REQUIRED WORK:
Take the entries that follow and write each one out exactly.

SOURCE MATERIAL:
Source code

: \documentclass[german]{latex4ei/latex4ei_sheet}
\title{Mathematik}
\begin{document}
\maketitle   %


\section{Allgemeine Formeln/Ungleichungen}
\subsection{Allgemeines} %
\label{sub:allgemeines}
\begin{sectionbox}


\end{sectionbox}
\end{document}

RESPONSE FOR THIS EXERCISE:
Source code

: \documentclass[german]{latex4ei/latex4ei_sheet}
\title{Mathematik}
\begin{document}
\maketitle   %


\section{Allgemeine Formeln/Ungleichungen}
\subsection{Allgemeines} %
\label{sub:allgemeines}
\begin{sectionbox}


\end{sectionbox}
\end{document}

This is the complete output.